Les raccourcis faciles entre équitation et sexe

"La perversité de Gérard Depardieu est commune à beaucoup d’hommes qui font un raccourci entre l’équitation et une pratique sexuelle”, analyse Anoush, 30 ans et à cheval depuis qu’elle sait marcher. Elle aussi a reçu “beaucoup de remarques et d’avances déplacées” et ce, dès le collège, comme "Chevauche moi", "J’ai entendu dire que les cavalières sont des grosses cochonnes…", "Tu veux me fouetter avec ta cravache ?", énumère-t-elle.  "L’équitation est un sport rempli de clichés autour du sexe.

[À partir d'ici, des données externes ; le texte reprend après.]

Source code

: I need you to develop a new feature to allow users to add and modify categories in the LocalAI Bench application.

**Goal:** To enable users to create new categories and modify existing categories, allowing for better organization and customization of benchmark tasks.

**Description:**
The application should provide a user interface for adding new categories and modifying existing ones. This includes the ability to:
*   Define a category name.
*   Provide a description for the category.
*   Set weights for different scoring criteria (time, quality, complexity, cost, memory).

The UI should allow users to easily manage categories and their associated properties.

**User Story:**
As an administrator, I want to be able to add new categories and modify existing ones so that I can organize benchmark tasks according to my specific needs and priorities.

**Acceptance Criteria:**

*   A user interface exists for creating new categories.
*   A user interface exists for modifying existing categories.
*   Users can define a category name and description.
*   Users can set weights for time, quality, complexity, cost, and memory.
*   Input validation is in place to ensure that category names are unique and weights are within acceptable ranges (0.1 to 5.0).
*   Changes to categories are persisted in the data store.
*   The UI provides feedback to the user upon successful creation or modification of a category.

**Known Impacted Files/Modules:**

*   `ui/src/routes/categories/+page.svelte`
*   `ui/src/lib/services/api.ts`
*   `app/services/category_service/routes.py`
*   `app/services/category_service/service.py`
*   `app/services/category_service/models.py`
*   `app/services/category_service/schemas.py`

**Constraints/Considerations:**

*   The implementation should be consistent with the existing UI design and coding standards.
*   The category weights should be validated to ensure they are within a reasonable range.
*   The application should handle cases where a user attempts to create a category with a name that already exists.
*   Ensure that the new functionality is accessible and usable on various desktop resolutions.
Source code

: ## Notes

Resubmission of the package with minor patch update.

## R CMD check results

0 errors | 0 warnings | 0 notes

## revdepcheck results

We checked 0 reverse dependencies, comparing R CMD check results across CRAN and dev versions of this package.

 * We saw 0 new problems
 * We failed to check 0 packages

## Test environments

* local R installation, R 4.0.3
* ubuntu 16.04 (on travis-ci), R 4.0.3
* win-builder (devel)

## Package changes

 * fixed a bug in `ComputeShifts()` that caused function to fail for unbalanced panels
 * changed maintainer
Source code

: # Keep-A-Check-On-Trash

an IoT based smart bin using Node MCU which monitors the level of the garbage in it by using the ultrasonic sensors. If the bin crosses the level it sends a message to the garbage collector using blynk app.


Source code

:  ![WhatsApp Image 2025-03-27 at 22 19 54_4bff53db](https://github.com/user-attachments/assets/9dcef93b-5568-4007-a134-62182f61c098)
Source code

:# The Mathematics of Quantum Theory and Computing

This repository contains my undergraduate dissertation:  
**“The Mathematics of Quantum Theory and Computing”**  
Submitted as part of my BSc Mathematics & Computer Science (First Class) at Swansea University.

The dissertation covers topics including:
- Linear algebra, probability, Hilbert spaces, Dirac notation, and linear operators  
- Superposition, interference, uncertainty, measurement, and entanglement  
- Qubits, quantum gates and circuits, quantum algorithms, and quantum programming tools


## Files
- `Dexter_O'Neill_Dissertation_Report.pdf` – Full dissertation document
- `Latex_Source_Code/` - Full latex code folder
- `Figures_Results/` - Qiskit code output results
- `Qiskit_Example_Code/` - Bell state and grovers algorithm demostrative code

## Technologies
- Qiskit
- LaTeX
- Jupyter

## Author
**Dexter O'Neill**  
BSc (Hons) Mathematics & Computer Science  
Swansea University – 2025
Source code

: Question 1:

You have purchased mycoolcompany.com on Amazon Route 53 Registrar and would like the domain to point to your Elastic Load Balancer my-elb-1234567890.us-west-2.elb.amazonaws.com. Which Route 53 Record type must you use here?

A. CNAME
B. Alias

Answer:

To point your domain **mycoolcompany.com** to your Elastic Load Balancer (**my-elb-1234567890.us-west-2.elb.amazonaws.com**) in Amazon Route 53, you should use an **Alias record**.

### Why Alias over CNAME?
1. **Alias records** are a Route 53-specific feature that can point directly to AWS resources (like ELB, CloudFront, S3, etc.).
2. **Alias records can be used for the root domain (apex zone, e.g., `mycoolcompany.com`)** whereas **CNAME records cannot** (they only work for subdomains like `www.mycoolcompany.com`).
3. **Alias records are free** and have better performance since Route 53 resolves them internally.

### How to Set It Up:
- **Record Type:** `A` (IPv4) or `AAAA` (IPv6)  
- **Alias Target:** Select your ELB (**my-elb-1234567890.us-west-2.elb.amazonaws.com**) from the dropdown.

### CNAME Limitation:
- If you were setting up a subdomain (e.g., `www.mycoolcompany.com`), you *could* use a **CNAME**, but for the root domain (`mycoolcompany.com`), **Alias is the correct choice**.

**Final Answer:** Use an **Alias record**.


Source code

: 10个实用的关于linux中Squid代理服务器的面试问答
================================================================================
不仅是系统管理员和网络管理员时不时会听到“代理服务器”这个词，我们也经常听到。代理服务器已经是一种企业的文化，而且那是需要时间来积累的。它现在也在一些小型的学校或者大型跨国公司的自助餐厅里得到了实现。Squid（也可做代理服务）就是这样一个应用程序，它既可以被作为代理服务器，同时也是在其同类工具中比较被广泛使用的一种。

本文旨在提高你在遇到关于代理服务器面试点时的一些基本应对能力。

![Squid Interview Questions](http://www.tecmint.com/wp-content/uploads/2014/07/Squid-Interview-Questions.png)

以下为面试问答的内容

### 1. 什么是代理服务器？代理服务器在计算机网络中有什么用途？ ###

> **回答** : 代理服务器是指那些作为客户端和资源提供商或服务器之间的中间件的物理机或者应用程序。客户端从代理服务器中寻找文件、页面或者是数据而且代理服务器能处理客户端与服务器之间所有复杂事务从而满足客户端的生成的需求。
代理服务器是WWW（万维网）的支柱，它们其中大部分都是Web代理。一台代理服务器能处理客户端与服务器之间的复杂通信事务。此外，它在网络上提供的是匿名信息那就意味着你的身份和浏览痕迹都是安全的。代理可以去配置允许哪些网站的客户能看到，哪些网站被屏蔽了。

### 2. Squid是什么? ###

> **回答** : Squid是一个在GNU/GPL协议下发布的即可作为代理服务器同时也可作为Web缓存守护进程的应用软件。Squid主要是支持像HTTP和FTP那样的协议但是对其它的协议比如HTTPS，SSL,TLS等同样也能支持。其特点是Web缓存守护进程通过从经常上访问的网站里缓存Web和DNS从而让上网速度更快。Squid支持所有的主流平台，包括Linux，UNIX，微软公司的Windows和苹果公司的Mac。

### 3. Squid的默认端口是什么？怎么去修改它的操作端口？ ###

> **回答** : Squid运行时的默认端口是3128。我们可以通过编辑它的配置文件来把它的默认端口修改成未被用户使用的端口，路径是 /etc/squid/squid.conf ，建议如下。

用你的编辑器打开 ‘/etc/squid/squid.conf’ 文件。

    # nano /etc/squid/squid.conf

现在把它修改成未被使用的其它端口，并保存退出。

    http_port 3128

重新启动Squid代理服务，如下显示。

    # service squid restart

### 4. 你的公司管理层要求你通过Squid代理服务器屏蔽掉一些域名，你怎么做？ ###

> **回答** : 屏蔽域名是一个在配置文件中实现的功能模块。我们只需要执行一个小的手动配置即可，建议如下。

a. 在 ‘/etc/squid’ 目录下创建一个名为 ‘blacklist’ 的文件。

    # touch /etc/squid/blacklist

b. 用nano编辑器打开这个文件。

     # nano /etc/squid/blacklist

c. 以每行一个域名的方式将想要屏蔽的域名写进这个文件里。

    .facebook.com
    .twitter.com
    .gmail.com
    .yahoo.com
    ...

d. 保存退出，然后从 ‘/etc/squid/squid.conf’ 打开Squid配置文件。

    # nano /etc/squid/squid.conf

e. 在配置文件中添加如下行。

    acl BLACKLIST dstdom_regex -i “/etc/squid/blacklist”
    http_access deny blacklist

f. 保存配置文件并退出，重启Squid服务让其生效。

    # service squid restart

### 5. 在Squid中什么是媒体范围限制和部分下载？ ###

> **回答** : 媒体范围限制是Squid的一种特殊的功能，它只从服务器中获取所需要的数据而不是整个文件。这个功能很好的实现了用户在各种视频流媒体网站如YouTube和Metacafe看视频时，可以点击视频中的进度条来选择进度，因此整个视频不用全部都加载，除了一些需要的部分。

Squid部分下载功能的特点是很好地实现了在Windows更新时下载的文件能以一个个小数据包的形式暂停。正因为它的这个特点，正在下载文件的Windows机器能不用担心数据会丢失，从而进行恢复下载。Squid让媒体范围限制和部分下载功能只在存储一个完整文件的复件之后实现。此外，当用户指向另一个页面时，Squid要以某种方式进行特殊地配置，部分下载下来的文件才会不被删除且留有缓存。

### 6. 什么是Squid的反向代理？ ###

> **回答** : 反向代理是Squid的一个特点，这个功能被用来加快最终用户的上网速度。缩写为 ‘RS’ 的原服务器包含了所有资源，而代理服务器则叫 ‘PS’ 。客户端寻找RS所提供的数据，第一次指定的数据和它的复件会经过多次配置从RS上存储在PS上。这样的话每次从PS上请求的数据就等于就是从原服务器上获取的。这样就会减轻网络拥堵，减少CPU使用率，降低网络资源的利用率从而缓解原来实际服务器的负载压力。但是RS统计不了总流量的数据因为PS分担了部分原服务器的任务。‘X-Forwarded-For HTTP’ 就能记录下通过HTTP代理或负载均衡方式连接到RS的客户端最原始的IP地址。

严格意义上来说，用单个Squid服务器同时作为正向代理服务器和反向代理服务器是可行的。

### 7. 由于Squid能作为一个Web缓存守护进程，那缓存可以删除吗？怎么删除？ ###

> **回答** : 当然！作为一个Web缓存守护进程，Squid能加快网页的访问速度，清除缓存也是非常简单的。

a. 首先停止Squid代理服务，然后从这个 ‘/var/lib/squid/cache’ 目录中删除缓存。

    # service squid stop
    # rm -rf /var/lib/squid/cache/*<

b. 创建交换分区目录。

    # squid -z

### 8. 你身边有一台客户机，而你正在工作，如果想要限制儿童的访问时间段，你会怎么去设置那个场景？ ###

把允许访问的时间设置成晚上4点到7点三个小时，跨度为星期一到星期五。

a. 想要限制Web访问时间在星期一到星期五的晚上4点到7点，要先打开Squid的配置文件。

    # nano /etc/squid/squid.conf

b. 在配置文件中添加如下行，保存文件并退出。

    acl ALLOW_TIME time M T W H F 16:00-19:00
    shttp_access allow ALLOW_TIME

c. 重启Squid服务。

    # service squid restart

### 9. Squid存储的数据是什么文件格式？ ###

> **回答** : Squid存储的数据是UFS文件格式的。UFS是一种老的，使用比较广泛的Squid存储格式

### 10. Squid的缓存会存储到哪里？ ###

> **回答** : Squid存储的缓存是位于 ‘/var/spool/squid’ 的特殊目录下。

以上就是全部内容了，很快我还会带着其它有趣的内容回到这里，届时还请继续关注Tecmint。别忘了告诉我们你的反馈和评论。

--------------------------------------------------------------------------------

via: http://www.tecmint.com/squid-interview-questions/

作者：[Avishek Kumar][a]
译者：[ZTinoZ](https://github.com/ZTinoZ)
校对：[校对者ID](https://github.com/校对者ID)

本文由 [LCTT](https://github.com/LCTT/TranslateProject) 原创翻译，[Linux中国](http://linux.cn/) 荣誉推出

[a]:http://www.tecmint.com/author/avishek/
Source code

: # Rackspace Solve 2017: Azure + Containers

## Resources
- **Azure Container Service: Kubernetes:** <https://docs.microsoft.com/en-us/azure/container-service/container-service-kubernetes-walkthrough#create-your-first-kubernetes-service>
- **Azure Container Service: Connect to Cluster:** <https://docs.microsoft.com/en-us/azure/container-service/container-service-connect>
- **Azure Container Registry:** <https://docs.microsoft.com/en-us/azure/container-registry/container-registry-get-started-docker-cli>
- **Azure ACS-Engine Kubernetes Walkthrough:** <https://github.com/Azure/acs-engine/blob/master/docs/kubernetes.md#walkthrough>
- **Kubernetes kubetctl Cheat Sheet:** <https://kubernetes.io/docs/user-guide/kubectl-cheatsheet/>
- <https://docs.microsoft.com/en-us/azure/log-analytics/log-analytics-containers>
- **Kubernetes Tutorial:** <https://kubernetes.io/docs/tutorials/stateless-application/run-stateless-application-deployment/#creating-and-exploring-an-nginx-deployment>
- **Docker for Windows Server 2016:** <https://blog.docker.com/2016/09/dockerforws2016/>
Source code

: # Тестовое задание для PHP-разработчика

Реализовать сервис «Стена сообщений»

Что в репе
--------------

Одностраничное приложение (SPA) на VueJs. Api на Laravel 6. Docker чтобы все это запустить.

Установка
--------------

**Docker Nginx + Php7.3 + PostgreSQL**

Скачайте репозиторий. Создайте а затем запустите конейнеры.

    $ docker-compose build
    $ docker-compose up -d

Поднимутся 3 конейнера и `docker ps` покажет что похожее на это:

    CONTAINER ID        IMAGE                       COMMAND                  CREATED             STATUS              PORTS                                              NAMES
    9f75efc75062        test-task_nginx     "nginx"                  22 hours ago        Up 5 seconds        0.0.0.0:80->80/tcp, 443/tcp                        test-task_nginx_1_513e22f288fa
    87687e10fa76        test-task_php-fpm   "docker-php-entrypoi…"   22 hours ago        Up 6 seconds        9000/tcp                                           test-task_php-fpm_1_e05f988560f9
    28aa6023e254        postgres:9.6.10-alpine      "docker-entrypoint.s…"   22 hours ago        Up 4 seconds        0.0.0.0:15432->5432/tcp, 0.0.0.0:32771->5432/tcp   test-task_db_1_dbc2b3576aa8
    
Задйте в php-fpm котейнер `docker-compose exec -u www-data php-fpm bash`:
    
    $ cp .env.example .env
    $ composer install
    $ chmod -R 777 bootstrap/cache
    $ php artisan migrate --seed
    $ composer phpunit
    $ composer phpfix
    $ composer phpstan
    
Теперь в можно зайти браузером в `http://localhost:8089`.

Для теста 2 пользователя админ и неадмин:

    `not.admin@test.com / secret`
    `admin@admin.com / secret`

Au collège, déjà, on me disait que je n’étais plus vierge car je faisais de l’équitation, ou des 'Elle doit aimer le sexe car elle aime monter à cheval'", abonde Isis, 21 ans. 

La perte de la virginité en faisant de l’équitation est un mythe durable et nourrit la confusion entre deux notions distinctes : la virginité et l’hymen. L’hymen, membrane à l’entrée du vagin, peut effectivement être déchiré lors de certaines pratiques sportives dont l’équitation, confirme l’Institut de recherche du bien-être de la médecine et du sport (IRBMS). La virginité, elle, est seulement le fait de ne jamais avoir eu de rapport sexuel et relève plus de la morale. 

"On me disait : 'Rien de plus excitant qu’une femme qui sait y faire au pieu', alors que je disais simplement que je montais à cheval."

Isis, 21 ans, cavalière

à franceinfo: sport

Les tenues moulantes que portent les cavaliers et cavalières, l’utilisation de la cravache, les éperons, les mouvements du bassin qui accompagnent l’allure du cheval, ou même juste le saut d’obstacle, l’une des disciplines du sport… Tout ou presque, peut être prétexte à des remarques sexistes et sexuelles lorsqu’il s’agit d’équitation. "Je devais avoir 14 ans, j’avais mis une photo de moi sur Skyblog en train de sauter un obstacle. Et il y avait un mec qui m’envoyait des commentaires salaces", se souvient Emeline, cavalière occasionnelle. "Je me rappelle aussi d’un cours : il y avait une cavalière qui avait des difficultés au trot assis, elle rebondissait et ça faisait marrer les gens du genre : 'Elle passe un bon moment'", ajoute-t-elle. 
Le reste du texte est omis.